Required work:
Among the entries below, find the line with "name: Amiri (Level 11)", then quote it and each following line up to and including the line with "Working to combat", and nothing else.

Exercise material:

┄┄┄┄┄┄┄┄┄┄┄┄┄┄┄┄┄┄┄┄

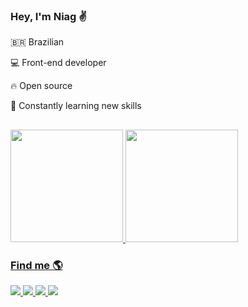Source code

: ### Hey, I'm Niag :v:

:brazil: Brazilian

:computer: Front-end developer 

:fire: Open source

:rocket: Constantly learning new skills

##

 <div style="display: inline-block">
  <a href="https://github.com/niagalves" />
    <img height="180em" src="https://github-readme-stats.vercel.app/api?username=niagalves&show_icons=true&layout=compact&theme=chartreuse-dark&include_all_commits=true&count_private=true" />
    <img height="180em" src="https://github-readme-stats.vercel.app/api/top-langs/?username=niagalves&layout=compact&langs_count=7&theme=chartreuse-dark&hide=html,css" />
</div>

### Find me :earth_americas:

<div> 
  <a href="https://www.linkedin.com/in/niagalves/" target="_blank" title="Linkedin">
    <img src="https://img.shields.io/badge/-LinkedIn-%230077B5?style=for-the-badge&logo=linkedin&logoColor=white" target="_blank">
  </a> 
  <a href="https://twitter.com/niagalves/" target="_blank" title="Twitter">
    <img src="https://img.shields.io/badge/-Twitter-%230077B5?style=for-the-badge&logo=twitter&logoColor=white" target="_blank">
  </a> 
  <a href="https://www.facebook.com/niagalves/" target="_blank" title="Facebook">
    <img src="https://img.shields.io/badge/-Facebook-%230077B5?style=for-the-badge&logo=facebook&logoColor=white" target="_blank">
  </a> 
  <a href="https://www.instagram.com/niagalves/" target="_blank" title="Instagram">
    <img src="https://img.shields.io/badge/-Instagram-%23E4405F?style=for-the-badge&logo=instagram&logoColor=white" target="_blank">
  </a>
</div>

┄┄┄┄┄┄┄┄┄┄┄┄┄┄┄┄┄┄┄┄

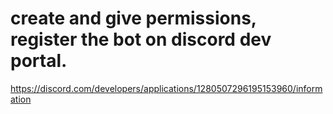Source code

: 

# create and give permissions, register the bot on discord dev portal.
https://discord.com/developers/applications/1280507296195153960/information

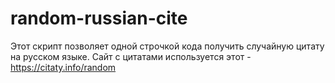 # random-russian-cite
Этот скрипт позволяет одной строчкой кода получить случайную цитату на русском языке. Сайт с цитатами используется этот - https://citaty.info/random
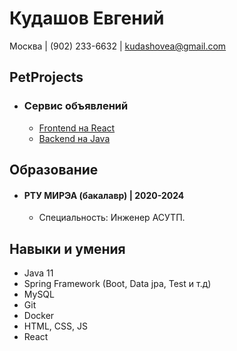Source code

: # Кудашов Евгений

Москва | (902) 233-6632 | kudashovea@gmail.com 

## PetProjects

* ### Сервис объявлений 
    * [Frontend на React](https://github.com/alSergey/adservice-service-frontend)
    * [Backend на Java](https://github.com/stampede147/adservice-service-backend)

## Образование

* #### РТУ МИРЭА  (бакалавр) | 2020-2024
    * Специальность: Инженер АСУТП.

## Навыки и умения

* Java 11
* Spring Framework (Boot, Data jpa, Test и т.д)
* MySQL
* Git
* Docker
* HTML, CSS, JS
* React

┄┄┄┄┄┄┄┄┄┄┄┄┄┄┄┄┄┄┄┄

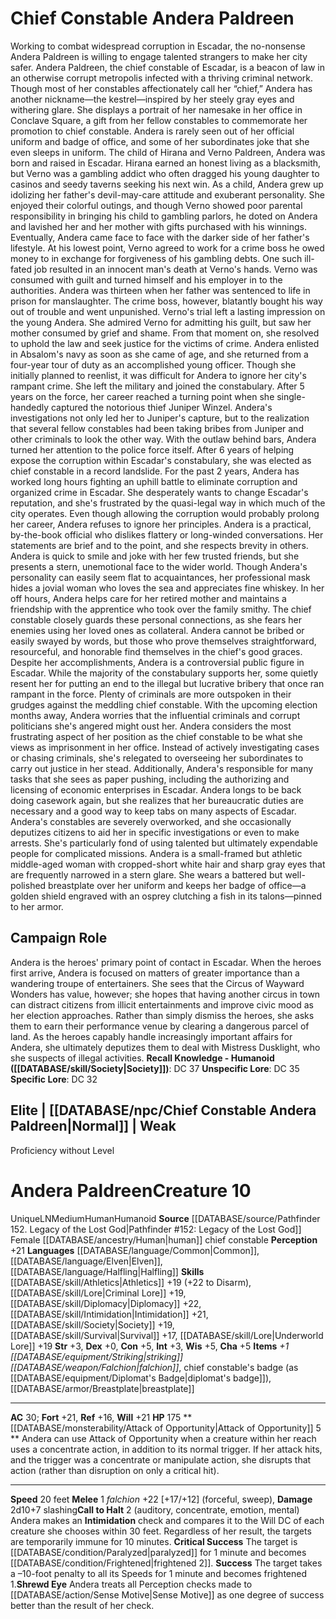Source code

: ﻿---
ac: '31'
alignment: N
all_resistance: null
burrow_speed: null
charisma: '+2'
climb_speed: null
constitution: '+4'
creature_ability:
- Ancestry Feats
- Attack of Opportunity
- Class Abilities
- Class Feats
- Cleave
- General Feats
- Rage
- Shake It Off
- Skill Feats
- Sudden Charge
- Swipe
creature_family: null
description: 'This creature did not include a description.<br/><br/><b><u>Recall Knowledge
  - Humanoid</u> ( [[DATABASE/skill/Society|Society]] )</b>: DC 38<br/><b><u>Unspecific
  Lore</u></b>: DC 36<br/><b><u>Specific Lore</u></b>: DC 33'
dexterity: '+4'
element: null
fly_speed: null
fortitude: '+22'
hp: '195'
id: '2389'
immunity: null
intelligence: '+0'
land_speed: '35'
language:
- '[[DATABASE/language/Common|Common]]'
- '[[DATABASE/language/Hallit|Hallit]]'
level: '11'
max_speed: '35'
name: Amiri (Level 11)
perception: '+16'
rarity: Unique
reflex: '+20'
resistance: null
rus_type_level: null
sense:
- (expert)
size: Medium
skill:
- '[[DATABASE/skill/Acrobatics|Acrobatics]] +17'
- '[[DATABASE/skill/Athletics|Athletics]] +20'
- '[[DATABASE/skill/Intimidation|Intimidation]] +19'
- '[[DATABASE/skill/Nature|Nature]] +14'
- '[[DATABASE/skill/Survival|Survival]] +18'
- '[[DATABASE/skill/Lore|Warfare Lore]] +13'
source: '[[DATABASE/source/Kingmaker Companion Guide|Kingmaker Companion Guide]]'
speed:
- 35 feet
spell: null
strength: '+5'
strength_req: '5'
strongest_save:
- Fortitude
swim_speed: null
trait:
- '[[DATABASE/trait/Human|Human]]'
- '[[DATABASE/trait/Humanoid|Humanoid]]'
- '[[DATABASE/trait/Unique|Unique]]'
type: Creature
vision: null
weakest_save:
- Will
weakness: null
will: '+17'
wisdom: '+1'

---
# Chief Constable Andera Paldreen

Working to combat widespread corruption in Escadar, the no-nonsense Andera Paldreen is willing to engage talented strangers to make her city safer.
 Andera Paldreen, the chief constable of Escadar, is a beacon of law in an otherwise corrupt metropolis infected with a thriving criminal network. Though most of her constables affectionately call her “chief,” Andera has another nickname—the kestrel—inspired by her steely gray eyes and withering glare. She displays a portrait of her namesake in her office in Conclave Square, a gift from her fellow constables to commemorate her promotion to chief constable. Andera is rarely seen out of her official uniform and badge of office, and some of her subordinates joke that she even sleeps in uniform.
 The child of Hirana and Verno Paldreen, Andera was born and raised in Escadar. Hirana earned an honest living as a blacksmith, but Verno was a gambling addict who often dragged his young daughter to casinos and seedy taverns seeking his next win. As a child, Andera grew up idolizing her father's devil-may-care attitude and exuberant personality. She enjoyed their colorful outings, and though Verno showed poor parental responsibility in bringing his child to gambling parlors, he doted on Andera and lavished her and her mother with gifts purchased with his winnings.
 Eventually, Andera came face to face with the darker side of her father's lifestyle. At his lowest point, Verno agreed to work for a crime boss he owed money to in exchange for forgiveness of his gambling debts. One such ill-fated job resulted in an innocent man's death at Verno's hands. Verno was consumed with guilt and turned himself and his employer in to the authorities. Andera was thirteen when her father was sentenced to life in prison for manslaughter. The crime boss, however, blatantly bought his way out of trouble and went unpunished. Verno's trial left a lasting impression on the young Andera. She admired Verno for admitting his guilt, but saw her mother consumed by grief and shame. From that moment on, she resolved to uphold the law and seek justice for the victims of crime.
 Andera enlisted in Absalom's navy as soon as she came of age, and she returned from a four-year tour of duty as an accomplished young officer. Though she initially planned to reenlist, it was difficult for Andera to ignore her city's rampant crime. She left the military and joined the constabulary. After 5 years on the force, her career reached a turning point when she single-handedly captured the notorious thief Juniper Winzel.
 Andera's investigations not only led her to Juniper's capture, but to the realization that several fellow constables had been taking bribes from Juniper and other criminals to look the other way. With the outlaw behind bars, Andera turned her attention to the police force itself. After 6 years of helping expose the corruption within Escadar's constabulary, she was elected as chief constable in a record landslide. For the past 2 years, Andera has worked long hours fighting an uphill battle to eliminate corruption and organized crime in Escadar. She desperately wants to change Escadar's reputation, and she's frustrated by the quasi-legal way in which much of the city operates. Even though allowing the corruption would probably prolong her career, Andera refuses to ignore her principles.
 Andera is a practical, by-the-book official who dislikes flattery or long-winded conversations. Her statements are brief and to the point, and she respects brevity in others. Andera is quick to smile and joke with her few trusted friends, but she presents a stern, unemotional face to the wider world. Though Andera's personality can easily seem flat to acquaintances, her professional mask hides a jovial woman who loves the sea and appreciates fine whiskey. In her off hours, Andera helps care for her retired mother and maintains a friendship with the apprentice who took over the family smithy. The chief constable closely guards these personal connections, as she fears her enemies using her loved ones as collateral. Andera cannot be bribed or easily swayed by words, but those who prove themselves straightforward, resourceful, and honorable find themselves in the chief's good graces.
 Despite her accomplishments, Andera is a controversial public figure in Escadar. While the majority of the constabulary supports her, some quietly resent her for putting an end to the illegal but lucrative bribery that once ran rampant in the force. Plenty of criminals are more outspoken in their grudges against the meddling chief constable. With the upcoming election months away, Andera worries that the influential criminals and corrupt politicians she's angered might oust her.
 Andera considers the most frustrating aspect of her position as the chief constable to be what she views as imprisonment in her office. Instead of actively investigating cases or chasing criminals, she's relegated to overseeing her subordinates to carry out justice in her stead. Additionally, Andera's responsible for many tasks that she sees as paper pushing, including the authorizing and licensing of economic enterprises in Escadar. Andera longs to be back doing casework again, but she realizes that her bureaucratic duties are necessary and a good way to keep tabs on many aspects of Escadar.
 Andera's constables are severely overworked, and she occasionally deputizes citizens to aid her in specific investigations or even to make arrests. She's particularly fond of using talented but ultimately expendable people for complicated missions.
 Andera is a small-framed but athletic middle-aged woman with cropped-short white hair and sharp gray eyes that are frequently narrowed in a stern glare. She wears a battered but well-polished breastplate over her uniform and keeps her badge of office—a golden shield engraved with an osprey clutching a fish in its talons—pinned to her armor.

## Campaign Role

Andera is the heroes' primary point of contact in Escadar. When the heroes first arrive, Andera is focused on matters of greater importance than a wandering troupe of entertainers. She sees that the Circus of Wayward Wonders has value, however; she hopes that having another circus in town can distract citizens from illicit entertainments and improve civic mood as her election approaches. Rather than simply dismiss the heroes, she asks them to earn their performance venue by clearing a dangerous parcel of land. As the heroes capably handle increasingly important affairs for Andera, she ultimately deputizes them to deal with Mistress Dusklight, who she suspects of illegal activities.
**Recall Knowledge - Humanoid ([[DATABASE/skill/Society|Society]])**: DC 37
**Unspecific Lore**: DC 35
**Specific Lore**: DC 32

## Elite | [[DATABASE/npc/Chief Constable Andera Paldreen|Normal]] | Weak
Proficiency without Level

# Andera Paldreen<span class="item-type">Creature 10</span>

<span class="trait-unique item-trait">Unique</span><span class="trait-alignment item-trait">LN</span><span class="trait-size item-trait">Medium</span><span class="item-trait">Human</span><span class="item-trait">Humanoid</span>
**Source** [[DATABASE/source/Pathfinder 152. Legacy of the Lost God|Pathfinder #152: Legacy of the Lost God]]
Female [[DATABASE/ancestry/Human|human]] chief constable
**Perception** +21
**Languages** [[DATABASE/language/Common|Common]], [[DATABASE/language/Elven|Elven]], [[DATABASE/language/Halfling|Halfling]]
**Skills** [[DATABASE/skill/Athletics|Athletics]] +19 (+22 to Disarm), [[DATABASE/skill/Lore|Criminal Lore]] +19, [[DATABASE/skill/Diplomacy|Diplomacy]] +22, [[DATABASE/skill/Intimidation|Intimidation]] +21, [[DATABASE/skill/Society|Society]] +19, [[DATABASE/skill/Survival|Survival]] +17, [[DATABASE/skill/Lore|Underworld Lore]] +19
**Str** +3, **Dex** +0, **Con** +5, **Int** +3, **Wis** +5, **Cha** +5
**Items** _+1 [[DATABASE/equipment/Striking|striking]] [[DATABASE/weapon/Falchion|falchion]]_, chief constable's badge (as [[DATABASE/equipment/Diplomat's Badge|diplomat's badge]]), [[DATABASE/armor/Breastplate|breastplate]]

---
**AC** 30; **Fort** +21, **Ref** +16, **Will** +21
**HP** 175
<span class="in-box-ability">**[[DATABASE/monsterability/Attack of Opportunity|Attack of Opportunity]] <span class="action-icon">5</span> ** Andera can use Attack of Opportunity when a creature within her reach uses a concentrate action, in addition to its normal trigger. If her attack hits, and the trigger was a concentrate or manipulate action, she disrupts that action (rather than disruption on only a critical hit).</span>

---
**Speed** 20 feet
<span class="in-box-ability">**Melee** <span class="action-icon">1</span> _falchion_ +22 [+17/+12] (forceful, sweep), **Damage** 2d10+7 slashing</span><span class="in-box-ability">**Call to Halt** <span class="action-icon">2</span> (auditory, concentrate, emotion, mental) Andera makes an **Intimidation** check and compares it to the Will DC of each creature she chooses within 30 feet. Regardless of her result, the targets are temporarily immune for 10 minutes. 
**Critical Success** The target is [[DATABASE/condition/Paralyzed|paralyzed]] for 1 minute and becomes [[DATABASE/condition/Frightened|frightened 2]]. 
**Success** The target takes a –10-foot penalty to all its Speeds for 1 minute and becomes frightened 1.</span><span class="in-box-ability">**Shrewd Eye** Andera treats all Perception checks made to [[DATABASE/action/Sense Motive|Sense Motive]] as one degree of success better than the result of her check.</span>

┄┄┄┄┄┄┄┄┄┄┄┄┄┄┄┄┄┄┄┄

Reply:
name: Amiri (Level 11)
perception: '+16'
rarity: Unique
reflex: '+20'
resistance: null
rus_type_level: null
sense:
- (expert)
size: Medium
skill:
- '[[DATABASE/skill/Acrobatics|Acrobatics]] +17'
- '[[DATABASE/skill/Athletics|Athletics]] +20'
- '[[DATABASE/skill/Intimidation|Intimidation]] +19'
- '[[DATABASE/skill/Nature|Nature]] +14'
- '[[DATABASE/skill/Survival|Survival]] +18'
- '[[DATABASE/skill/Lore|Warfare Lore]] +13'
source: '[[DATABASE/source/Kingmaker Companion Guide|Kingmaker Companion Guide]]'
speed:
- 35 feet
spell: null
strength: '+5'
strength_req: '5'
strongest_save:
- Fortitude
swim_speed: null
trait:
- '[[DATABASE/trait/Human|Human]]'
- '[[DATABASE/trait/Humanoid|Humanoid]]'
- '[[DATABASE/trait/Unique|Unique]]'
type: Creature
vision: null
weakest_save:
- Will
weakness: null
will: '+17'
wisdom: '+1'

---
# Chief Constable Andera Paldreen

Working to combat widespread corruption in Escadar, the no-nonsense Andera Paldreen is willing to engage talented strangers to make her city safer.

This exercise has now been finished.